Chapter 11

ELEVEN

ZORATH

The strategy sessions have been going for hours—Vaela’s intelligence reports, Gravik’s troop assessments, the careful positioning of warriors who are outnumbered and outgunned but not outmatched. Every minute spent on anything else is a minute wasted. Every distraction could cost us the war.

I find myself at Fable’s door anyway.

The cavern assigned to her is tucked into a side passage off the main refuge chamber—small, private, heated by proximity to a lava channel that runs behind the stone wall. Not comfortable by any standard the nobles upstairs would recognize. But safer than anywhere else in the Keep right now.

I raise my hand to knock. The door opens before my knuckles touch stone.

She stands in the entrance, and the sight of her hits me like a physical blow.

She’s changed out of her ruined robes into something borrowed from Thalzar’s stores—a simple shift that hangs too loose on her frame, fabric meant for an orc woman’s broader shoulders falling past her collarbones.

Her hair is damp, still dark from washing away the soot and blood.

The light in her chamber catches her in shades of amber, warm and close.

She looks fragile. Exhausted. Beautiful in a way that makes something twist behind my ribs.

“You should be resting.” The words come out rougher than I intend.

“So should you.” She steps aside. “But we’re both here.”

I cross the threshold. The chamber is smaller than I expected—barely large enough for the narrow bed carved into one wall, a stone bench serving as a desk, a basin of water that still steams from the volcanic heat.

The air is warm and close, scented with minerals and something cleaner beneath.

Soap, maybe. The ghost of whatever she used to wash away the night’s horrors.

The door closes behind me. The sounds of the refuge fade to nothing.

“The planning session—” I start.

“Can wait.” She moves to the bench, sits, tucks her legs beneath her in a pose I’ve come to recognize.

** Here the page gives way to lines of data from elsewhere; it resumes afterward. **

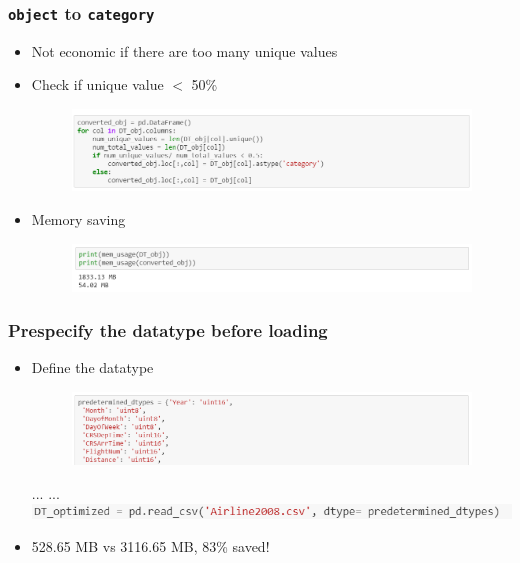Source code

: \documentclass[red]{beamer}
\begin{document}
\begin{frame}
\frametitle{\texttt{object} to \texttt{category}}
\begin{itemize}
	\item Not economic if there are too many unique values
	\vspace{2mm}
	\item Check if unique value $<$ 50\%
	\begin{figure}
		\centering
		\includegraphics[width=1\linewidth]{figure/screenshot018}
	\end{figure}
	\item Memory saving
	\begin{figure}
		\centering
		\includegraphics[width=1\linewidth]{figure/screenshot019}
	\end{figure}
\end{itemize}

\end{frame}

\begin{frame}
\frametitle{Prespecify the datatype before loading}
\begin{itemize}
	\item Define the datatype
	\begin{figure}
		\centering
		\includegraphics[width=1\linewidth]{figure/screenshot021}
	\end{figure}
	\vspace{-2mm}
	... ...
	\vspace{3mm}
	\includegraphics[width=1\linewidth]{figure/screenshot022}
	\vspace{3mm}
	\item 528.65 MB vs 3116.65 MB, 83\% saved!
\end{itemize}
\end{frame}
\end{document}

The scholar settling in for a long conversation.

“Gravik has things under control. Vaela is probably running her own intelligence operations regardless of what we decide. And you—” Her gaze sweeps over me, cataloguing.

“You haven’t slept in two days. You’re running on rage and stubbornness, and eventually both of those will fail you. ”

“I’ve survived on less.”

“Survival isn’t the same as effectiveness.” She pats the space beside her on the bench. “Sit. Talk to me about something that isn’t battle strategy.”

I sit.

The bench is narrow. Our shoulders brush.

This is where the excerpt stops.